I don't tend to read supers comics any more. I've nothing against them and I don't think I've outgrown them, but my tastes shifted. If I did though, it would be in full awareness of the inherent absurdities of the form. In that sense superhero comics are like action movies. They don't really make much sense if you think through the internal logic, but if you're willing to let that slide (which doesn't mean being unaware of it) then there's a lot of fun to be had and interesting work to encounter.

I think to do good superhero comics you have to love them. Perhaps Clowes does, but it doesn't sound like that love shows on the page if he does. Without the love though it's just people in spandex. Superhero comics aren't just for adolescents, but to do them well I think there does still need to be a sense of adolescent enthusiasm informing them. That sounds lacking here.

William Rycroft 17 October 2011 at 10:08  

I'm not sure I've ever read a super hero comic in my life, all my knowledge of them is received from other sources and weirdly through the very comics that subvert them. I didn't find this made me enjoy Watchmen any less, in fact I thought it was superb.

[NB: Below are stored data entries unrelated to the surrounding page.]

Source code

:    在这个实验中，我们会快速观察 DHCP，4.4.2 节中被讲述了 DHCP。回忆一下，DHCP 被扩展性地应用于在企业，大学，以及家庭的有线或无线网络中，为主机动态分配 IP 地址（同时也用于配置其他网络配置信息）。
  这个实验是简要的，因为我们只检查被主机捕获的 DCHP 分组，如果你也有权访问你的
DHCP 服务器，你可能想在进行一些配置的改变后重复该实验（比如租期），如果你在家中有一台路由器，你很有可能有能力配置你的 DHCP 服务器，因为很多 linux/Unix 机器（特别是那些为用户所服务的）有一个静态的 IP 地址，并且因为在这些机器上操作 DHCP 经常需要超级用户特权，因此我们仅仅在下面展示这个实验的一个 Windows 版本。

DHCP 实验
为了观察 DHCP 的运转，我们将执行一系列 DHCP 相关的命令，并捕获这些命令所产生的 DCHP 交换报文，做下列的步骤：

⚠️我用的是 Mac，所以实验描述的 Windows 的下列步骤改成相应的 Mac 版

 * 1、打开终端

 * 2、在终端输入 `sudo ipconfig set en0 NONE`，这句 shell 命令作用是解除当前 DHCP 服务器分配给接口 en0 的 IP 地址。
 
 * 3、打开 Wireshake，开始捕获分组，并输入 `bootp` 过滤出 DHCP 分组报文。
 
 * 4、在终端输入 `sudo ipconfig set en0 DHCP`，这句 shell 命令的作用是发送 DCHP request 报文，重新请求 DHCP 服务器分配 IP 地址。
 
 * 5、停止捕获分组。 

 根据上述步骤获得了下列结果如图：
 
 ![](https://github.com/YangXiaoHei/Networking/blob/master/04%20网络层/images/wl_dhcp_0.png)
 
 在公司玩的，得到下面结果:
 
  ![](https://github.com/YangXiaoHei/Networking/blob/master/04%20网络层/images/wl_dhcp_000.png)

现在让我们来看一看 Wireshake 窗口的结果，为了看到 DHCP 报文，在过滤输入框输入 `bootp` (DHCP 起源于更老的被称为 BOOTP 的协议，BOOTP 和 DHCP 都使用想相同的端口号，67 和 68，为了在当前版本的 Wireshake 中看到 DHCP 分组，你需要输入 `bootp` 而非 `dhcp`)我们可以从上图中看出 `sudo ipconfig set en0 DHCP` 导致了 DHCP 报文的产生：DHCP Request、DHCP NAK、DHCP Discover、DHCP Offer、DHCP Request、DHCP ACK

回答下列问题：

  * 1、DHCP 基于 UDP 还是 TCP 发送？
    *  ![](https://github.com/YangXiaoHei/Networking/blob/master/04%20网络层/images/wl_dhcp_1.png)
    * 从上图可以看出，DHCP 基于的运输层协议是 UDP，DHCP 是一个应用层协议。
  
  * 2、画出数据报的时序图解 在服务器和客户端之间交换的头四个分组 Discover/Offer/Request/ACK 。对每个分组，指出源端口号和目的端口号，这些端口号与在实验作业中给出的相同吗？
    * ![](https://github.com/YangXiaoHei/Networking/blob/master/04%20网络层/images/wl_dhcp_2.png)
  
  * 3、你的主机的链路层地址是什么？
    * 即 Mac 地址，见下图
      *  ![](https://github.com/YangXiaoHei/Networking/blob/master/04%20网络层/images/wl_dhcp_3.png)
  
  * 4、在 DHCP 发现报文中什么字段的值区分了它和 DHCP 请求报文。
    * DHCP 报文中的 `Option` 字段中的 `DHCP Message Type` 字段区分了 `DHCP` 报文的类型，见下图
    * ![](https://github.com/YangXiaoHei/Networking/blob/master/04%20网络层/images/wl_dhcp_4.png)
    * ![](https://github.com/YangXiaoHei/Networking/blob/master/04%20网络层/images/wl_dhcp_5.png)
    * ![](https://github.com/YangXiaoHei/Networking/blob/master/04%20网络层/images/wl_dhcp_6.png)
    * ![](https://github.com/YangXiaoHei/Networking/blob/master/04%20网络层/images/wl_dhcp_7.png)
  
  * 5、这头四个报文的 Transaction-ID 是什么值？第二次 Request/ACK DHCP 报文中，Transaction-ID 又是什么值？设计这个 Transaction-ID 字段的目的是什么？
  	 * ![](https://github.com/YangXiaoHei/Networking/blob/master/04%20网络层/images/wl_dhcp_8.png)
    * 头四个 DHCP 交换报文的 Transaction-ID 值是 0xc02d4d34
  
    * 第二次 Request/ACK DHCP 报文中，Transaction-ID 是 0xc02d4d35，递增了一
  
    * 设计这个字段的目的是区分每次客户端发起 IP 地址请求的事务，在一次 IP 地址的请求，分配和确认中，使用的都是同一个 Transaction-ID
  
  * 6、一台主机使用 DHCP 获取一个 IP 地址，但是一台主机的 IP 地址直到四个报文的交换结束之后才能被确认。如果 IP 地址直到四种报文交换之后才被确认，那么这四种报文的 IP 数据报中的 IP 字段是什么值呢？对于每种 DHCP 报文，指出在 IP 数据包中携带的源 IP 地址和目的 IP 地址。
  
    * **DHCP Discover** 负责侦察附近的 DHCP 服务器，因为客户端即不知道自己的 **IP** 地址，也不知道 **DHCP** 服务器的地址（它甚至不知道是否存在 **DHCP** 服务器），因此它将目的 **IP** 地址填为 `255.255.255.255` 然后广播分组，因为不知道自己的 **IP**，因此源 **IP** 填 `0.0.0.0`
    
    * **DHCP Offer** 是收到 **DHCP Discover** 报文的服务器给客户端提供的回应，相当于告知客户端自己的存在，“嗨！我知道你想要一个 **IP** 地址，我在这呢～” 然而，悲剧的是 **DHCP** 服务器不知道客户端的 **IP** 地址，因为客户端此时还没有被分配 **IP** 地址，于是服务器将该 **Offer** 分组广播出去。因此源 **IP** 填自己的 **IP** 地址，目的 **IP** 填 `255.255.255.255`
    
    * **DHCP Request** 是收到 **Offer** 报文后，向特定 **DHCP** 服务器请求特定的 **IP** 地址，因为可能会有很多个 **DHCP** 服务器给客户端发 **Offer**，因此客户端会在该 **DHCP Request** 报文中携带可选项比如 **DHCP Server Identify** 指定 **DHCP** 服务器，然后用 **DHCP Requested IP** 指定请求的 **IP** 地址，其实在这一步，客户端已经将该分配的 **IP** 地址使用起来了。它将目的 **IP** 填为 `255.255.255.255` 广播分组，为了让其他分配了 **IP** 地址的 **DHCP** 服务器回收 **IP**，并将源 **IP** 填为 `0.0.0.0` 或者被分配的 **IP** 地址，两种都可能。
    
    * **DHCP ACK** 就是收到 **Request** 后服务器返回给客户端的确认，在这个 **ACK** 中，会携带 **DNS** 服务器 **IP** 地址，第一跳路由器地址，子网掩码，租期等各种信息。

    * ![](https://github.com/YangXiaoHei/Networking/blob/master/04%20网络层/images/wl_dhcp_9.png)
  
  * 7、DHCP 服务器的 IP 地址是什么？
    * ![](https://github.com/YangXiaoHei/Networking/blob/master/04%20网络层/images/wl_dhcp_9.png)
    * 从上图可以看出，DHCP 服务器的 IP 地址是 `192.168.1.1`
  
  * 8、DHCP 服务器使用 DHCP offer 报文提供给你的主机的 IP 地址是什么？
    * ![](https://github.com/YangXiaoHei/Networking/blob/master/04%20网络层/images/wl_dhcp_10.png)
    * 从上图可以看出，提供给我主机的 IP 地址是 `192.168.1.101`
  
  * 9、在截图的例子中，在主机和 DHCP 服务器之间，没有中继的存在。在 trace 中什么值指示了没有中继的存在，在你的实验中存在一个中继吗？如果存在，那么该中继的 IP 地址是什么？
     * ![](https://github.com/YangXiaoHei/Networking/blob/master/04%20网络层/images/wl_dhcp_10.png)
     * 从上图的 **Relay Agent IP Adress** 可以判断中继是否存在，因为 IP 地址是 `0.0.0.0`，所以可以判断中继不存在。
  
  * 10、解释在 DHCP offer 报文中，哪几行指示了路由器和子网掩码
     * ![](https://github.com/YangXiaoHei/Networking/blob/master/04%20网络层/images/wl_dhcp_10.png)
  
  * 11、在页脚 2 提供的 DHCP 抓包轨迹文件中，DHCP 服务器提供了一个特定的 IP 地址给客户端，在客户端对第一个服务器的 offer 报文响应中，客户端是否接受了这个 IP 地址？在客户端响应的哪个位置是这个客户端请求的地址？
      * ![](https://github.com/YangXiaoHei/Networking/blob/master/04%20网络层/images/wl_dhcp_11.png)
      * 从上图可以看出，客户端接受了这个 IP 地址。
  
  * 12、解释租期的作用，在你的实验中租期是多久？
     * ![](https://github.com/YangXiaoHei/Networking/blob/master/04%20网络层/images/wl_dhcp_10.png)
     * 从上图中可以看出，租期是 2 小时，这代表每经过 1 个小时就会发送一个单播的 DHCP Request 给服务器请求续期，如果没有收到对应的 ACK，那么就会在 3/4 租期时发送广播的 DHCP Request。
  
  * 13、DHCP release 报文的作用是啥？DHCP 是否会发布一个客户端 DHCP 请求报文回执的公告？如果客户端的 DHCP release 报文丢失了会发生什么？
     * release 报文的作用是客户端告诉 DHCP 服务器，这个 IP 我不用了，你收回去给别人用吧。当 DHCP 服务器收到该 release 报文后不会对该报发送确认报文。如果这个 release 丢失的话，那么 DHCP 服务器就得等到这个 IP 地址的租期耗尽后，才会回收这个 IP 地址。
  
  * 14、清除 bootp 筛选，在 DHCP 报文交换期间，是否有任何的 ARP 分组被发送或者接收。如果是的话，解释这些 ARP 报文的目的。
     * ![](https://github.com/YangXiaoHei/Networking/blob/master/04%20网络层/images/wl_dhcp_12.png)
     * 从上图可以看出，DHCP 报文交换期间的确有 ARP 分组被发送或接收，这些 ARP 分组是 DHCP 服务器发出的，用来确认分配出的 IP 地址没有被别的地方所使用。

Anyway, I feel like I'm way too old to go back to them now, and a bit of a ponce too which means I'm looking more for graphic novels that do something with the form that traditional novels can't.

Max Cairnduff 18 October 2011 at 13:52  

Makes sense. There wouldn't be much point starting with supers now. If you don't grow up with them I doubt they'll ever appeal later.

Have you read any Joe Sacco? Well worth checking out. Also you remind me that I really should blog Bluesman, which I think you'd like.

William Rycroft 20 October 2011 at 09:33  

I have read loads of Sacco and love his work, there's a few reviews on here somewhere. In fact I'm a big fan of graphic non-fiction from writers like Sacco, Guy Delisle and David B.

And Bluesman I keep meaning to read. Maybe your post will convince me...

Max Cairnduff 20 October 2011 at 14:05  

You put me on to Delisle actually. Thanks for that.

You'd like Bluesman I think. Jason Lute's City of Smoke looks good too.

Perhaps slightly more commercial but have you read any Scott Pilgrim?

William Rycroft 20 October 2011 at 23:41  

Lutes is on my list too. Scott Pilgrim isn't, probably because it again seems a bit teenage and I didn't really like the bits of artwork I saw. Is that a mistake do you think?